Andrew Gelman has been writing on his excellent blog about how it is the constraint and the unexpected inspiration of real-life, tricky, dirty data problems that lead us to make useful new methods in stats (and probably other methodological fields too).
There is a lot to learn from in this post. The motivation for making new methods is important to their success:
We weren’t trying to shave a half a point off the predictive error … we were attacking new problems that we couldn’t solve in any reasonable way using existing methods
and he goes on to describe a situation where his published maps were shown to be faulty and criticised publicly. Far from shrinking embarrassed back into the ivory tower or explaining it away under a lot of esoteric jargon, he improved them and got a better quality result at the end of the process; that quality is the only thing that matters, not the statistician’s ego.

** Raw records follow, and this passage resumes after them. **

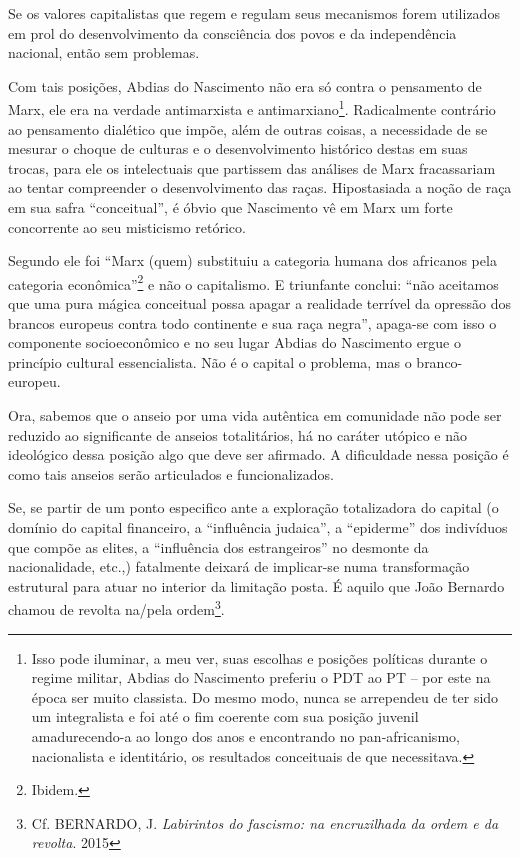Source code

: Se os valores capitalistas que regem e regulam seus mecanismos forem
utilizados em prol do desenvolvimento da consciência dos povos e da
independência nacional, então sem problemas.

Com tais posições, Abdias do Nascimento não era só contra o pensamento
de Marx, ele era na verdade antimarxista e antimarxiano\footnote{Isso
  pode iluminar, a meu ver, suas escolhas e posições políticas durante o
  regime militar, Abdias do Nascimento preferiu o PDT ao PT -- por este
  na época ser muito classista. Do mesmo modo, nunca se arrependeu de
  ter sido um integralista e foi até o fim coerente com sua posição
  juvenil amadurecendo-a ao longo dos anos e encontrando no
  pan-africanismo, nacionalista e identitário, os resultados conceituais
  de que necessitava.}. Radicalmente contrário ao pensamento dialético
que impõe, além de outras coisas, a necessidade de se mesurar o choque
de culturas e o desenvolvimento histórico destas em suas trocas, para
ele os intelectuais que partissem das análises de Marx fracassariam ao
tentar compreender o desenvolvimento das raças. Hipostasiada a noção de
raça em sua safra ``conceitual'', é óbvio que Nascimento vê em Marx um
forte concorrente ao seu misticismo retórico.

Segundo ele foi ``Marx (quem) substituiu a categoria humana dos
africanos pela categoria econômica''\footnote{Ibidem.} e não o
capitalismo. E triunfante conclui: ``não aceitamos que uma pura mágica
conceitual possa apagar a realidade terrível da opressão dos brancos
europeus contra todo continente e sua raça negra'', apaga-se com isso o
componente socioeconômico e no seu lugar Abdias do Nascimento ergue o
princípio cultural essencialista. Não é o capital o problema, mas o
branco-europeu.

Ora, sabemos que o anseio por uma vida autêntica em comunidade não pode
ser reduzido ao significante de anseios totalitários, há no caráter
utópico e não ideológico dessa posição algo que deve ser afirmado. A
dificuldade nessa posição é como tais anseios serão articulados e
funcionalizados.

Se, se partir de um ponto especifico ante a exploração totalizadora do
capital (o domínio do capital financeiro, a ``influência judaica'', a
``epiderme'' dos indivíduos que compõe as elites, a ``influência dos
estrangeiros'' no desmonte da nacionalidade, etc.,) fatalmente deixará
de implicar-se numa transformação estrutural para atuar no interior da
limitação posta. É aquilo que João Bernardo chamou de revolta na/pela
ordem\footnote{Cf. BERNARDO, J. \emph{Labirintos do fascismo: na
  encruzilhada da ordem e da revolta}. 2015}.

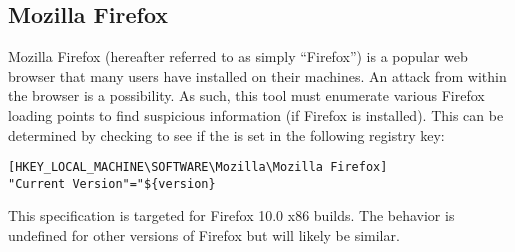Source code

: \subsection{Mozilla Firefox}
Mozilla Firefox (hereafter referred to as simply ``Firefox'') is a popular web
browser that many users have installed on their machines.  An attack from within
the browser is a possibility.  As such, this tool must enumerate various Firefox
loading points to find suspicious information (if Firefox is installed).  This
can be determined by checking to see if the  is set in the
following registry key:
\begin{verbatim}
[HKEY_LOCAL_MACHINE\SOFTWARE\Mozilla\Mozilla Firefox] 
"Current Version"="${version}
\end{verbatim}

This specification is targeted for Firefox 10.0 x86 builds.  The behavior is
undefined for other versions of Firefox but will likely be similar.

I was also struck by the mention of caring about the results. This is the central issue to me, more important than whether the inspiration or the exemplar data are real or artificial, current or historical, theoretical or practical. It is because we know how important it will be for future carpenters to construct better homes, that we work hard to make a better tool for the job, even if it is a struggle to get anyone to recognise the value of the new tool. (Last year I met Stef van Buuren at a conference and he told me it took 4 years to get any journal editors and reviewers to take fully conditional specification multiple imputation seriously – now it is everywhere.) Of course it is easier to care about real-life applications that make the world a better place, but Prof Gelman knew the implications of his 8 schools problem so well he cared about it too and that shows through.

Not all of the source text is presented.